- Haldiman, ca. 1940

Member of the Arizona Senate from the Maricopa County district
- In office January 1931 – December 1932
- Preceded by: Allan K. Perry J. G. Peterson
- Succeeded by: James Minotto

Personal details
- Party: Democratic
- Profession: Politician

= Joe C. Haldiman =

American politician from Arizona

Joe C. Haldiman was an American politician from Arizona. He served three terms in the Arizona State Senate during the 10th, 12th, and 15th Arizona State Legislatures, holding one of the two seats from Maricopa County.

==Biography==
Haldiman was born in Missouri in 1895. His family moved to Phoenix, Arizona in 1909. He graduated from Phoenix schools, and was a graduate of the University of Arizona. Haldiman married Blanche Elizabeth Birdno of Safford, Arizona on April 15, 1917. They had three children, two sons, John B. and Joseph C. Jr. and one daughter Elizabeth.

Would also serve in the Arizona State Senate. He began the Haldiman Brothers Insurance Agency in 1919. Between 1927 and 1929 he was a co-owner of the Phoenix Gazette, as well as publishing the Arizona Farmer magazine.

Haldiman ran for the Arizona State Senate in 1930. He finished first of three candidates in the Democrat primary, and was the top vote-getter in the November general election. He ran for re-election in 1932. There was a five-man race in the Democrat primary, and initially he was declared one of the two winners, along with Frank T. Pomeroy. However, James Minotto, who finished third, contested the election and demanded a recount. After the votes were counted a second time, it was found that Haldiman had actually finished third, so he was not one of the two Democrat nominees. In 1934 neither of the incumbent Democrats ran, Haldiman and George A. Johnson won a four-man primary, and then ran uncontested in November's general election. When the legislature convened in January 1935, Haldiman was elected President of the Senate. In 1936 Haldiman did not for re-election to the State Senate, instead choosing to run for the Democrat nomination to run for Arizona's seat in the U. S. House of Representatives. He finished fourth in a field of eleven.

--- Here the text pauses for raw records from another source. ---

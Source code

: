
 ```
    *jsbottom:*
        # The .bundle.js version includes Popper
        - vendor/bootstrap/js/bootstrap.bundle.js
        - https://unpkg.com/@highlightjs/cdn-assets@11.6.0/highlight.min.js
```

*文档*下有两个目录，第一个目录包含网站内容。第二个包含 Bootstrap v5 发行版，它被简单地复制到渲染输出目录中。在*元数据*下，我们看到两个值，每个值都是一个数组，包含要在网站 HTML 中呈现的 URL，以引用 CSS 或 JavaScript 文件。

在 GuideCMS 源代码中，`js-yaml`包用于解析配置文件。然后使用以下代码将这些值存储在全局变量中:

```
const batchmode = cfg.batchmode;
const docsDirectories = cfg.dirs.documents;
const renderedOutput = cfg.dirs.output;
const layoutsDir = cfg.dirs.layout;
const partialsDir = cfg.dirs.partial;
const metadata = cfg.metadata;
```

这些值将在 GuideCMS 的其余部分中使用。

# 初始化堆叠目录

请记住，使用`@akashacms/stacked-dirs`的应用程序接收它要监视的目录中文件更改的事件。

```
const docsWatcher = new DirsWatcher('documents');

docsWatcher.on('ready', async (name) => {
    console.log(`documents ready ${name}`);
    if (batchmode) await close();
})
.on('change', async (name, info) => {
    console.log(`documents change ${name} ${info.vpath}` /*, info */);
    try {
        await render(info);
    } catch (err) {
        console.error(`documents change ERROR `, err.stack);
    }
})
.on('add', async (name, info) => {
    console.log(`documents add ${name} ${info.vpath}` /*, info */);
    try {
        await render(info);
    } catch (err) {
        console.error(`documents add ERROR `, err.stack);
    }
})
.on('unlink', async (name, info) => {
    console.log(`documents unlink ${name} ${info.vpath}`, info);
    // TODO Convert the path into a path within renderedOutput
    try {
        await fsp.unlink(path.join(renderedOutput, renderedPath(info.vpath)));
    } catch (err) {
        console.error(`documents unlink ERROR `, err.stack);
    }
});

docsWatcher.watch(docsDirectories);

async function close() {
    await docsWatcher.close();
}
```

1940 saw Haldiman once again running for the State Senate, in a field of 10 candidates. He finished with the highest vote total of all 10. In the general election, Haldiman and his fellow Democrat, Marvin E. Smith, faced off against a single Republican opponent, Richard H. Schellschmidt. They easily defeated him. He did not seek re-election in 1942. In 1952 Haldiman ran for the governorship of Arizona. He won a close race against State Senator Sam J. Head in the Democrat primary. He went up against incumbent Republican Howard Pyle, who easily defeated him in the general election 156,592 to 103,693.

In 1964, he retired, selling his insurance agency to his son, John. Haldiman died on April 4, 1968, in St. Joseph's Hospital in Phoenix.